* _About this exercise_:
Exactly how many lines of the data below include the string "悄悄的一线光"? State the number and nothing more.

* _Recorded information_:
------------------------------------
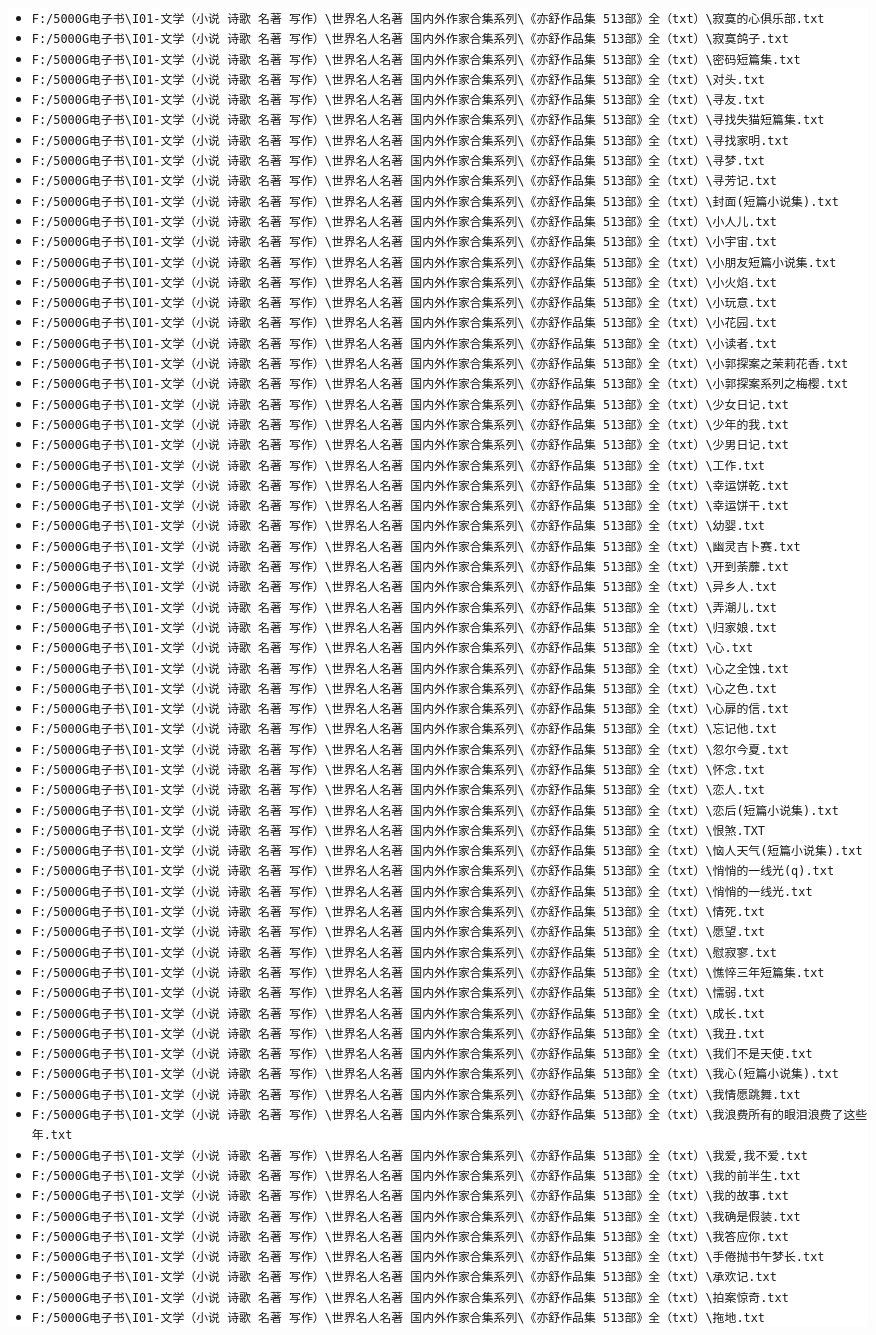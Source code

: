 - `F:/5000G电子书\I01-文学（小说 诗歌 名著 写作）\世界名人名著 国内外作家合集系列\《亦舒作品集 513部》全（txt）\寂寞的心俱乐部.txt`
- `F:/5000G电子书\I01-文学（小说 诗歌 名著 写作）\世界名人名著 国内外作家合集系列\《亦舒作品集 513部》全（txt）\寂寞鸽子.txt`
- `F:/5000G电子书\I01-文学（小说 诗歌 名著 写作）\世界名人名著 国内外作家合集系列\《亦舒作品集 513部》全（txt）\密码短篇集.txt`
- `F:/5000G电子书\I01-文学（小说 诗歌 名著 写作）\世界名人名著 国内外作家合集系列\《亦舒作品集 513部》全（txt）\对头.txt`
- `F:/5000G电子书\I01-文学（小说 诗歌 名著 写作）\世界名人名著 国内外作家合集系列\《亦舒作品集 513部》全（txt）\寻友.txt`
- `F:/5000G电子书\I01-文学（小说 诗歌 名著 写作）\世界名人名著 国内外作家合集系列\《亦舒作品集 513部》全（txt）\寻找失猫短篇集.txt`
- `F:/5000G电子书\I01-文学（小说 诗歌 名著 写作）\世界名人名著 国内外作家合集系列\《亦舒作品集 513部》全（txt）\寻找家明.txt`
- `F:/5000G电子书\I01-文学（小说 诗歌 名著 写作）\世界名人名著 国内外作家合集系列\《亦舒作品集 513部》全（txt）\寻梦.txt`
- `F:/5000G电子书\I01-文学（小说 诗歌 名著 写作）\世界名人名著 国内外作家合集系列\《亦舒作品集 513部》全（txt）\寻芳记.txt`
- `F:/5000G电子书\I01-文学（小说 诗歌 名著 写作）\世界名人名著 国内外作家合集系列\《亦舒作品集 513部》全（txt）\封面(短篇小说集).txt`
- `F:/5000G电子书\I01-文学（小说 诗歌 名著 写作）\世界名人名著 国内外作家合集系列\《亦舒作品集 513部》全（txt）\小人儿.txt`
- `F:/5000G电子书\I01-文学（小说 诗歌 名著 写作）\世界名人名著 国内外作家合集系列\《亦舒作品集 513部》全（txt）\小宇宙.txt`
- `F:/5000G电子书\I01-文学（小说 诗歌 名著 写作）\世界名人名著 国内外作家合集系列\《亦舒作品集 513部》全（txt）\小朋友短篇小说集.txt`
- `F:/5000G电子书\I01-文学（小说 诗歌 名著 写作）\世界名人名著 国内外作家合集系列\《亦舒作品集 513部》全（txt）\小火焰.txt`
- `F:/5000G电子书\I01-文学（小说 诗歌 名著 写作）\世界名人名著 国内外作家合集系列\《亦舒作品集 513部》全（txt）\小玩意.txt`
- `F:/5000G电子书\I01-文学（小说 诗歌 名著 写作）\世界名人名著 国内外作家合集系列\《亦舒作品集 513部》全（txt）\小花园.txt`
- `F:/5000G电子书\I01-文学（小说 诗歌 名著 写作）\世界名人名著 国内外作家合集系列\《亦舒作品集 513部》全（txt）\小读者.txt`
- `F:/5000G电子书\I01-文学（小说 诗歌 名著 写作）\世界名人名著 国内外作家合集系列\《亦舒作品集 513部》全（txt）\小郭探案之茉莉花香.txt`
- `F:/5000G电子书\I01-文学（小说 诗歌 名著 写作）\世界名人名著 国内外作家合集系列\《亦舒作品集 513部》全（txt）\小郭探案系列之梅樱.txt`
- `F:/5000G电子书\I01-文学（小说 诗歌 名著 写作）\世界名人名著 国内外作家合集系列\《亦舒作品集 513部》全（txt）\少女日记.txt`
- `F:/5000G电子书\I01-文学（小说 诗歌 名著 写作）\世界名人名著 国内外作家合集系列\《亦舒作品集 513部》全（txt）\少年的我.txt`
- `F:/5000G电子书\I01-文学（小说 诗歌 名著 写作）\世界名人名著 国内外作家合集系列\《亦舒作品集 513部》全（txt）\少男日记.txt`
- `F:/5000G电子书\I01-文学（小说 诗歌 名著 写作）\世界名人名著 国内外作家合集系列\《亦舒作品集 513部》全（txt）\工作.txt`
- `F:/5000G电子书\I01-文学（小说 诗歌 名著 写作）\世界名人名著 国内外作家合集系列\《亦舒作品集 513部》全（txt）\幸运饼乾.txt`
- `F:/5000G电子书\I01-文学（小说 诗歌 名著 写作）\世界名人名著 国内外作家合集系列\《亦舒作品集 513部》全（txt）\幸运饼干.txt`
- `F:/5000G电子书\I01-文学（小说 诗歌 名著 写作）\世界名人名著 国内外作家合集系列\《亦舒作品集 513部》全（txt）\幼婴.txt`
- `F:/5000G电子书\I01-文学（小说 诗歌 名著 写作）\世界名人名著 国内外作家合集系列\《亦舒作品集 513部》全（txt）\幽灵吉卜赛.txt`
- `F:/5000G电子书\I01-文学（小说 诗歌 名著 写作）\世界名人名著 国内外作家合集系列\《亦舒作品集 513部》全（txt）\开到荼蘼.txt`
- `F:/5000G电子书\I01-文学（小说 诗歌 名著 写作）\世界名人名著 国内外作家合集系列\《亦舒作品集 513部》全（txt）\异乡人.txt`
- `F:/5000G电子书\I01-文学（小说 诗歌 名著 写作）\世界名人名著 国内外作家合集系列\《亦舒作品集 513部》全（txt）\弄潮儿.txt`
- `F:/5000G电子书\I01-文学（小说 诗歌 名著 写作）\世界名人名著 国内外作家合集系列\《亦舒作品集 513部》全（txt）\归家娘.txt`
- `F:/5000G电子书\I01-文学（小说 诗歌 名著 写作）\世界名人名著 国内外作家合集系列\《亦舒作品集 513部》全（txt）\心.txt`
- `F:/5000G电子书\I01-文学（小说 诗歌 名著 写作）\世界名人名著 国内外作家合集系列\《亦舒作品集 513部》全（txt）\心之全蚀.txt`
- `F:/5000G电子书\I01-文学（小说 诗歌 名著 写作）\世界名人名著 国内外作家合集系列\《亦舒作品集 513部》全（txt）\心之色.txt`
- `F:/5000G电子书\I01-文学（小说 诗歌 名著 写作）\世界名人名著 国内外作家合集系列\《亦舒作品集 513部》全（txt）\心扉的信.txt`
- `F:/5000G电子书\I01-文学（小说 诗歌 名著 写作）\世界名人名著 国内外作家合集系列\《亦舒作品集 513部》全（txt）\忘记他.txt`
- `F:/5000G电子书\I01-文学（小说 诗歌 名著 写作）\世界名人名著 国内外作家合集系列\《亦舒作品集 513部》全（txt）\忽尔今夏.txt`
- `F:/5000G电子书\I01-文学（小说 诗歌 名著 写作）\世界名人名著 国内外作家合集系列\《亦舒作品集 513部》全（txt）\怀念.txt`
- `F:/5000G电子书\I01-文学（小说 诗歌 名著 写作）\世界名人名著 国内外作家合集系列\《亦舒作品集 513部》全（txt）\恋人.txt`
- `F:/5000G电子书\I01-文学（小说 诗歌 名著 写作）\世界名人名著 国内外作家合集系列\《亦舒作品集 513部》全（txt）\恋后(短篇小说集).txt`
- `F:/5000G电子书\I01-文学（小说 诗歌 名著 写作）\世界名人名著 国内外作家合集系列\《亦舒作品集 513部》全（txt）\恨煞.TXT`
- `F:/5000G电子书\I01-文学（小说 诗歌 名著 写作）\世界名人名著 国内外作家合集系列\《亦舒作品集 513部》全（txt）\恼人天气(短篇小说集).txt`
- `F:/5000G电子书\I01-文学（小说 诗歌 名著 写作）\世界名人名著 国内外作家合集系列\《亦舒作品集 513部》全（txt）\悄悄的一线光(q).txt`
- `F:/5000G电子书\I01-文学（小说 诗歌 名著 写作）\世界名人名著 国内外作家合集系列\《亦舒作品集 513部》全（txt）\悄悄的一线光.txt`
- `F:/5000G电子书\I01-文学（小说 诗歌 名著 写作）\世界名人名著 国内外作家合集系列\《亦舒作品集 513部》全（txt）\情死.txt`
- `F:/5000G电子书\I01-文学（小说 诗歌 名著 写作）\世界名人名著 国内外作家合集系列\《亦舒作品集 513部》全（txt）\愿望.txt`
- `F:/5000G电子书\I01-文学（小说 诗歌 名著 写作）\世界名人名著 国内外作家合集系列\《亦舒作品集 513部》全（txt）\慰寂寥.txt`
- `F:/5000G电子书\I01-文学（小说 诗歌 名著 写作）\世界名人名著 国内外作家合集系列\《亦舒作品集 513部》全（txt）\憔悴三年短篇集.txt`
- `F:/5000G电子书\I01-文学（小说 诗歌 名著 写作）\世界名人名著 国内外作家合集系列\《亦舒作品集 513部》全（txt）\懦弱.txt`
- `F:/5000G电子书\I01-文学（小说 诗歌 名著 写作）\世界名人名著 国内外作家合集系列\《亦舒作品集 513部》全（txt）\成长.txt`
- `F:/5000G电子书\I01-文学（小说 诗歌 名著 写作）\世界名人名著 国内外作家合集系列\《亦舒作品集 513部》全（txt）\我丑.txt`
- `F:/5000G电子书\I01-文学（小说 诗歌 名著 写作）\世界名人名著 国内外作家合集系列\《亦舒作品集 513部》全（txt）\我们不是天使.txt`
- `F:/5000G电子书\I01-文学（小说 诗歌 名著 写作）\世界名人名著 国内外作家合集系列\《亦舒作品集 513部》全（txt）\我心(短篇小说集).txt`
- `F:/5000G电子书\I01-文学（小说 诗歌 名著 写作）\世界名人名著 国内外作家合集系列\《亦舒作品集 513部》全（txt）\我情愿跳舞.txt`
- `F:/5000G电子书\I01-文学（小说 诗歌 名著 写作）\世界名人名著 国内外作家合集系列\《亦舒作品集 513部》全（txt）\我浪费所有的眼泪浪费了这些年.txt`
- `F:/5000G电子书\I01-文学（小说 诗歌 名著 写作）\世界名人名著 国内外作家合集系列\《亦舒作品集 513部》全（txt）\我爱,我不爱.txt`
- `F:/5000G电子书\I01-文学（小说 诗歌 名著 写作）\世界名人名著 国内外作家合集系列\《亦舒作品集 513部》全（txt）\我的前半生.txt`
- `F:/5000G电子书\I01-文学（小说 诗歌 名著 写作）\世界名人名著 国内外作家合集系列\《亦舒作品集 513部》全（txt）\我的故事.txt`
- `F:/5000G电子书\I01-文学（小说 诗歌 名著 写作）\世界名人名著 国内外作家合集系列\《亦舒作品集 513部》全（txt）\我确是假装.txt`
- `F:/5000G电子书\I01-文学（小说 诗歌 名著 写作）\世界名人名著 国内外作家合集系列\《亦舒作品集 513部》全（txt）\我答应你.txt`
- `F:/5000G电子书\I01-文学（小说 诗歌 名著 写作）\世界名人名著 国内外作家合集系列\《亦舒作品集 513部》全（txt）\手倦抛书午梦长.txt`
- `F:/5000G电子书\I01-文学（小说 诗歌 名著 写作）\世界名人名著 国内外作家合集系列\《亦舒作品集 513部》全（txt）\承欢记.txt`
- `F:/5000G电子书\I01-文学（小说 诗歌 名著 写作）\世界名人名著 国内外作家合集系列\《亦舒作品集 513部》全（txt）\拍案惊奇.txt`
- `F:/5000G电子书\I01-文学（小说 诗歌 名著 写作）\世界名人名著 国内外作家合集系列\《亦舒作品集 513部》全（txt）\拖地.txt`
------------------------------------
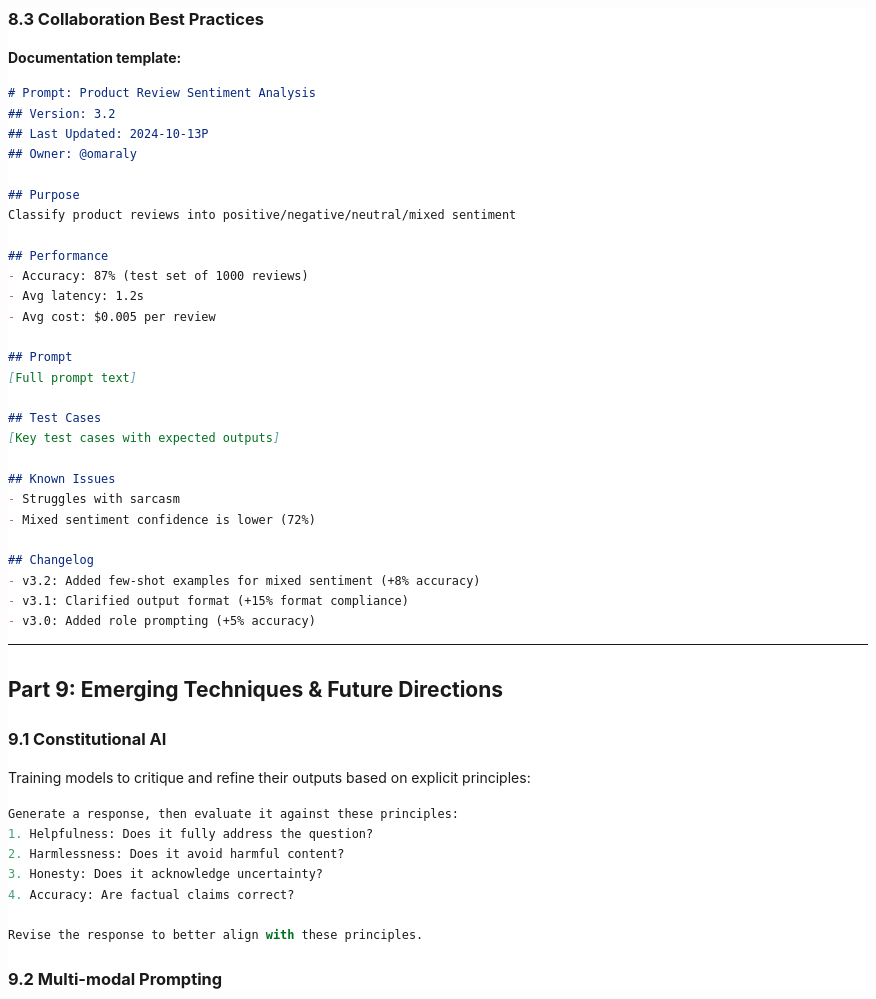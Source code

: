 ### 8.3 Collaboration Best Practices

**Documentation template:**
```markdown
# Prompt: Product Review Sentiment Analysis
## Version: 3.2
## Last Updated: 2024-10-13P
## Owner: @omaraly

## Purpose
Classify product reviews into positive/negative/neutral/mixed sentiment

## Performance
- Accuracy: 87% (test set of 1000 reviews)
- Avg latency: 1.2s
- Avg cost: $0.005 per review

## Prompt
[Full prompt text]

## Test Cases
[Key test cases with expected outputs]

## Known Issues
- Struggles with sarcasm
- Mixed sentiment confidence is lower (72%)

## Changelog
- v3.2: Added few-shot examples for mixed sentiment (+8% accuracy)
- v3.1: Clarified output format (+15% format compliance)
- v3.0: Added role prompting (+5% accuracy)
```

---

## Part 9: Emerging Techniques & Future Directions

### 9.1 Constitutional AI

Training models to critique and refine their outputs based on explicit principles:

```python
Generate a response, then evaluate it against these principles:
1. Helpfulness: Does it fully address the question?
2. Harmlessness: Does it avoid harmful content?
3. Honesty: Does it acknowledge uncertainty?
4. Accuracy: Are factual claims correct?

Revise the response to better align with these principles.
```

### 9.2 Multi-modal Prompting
------------------------------------
* _Response_:
2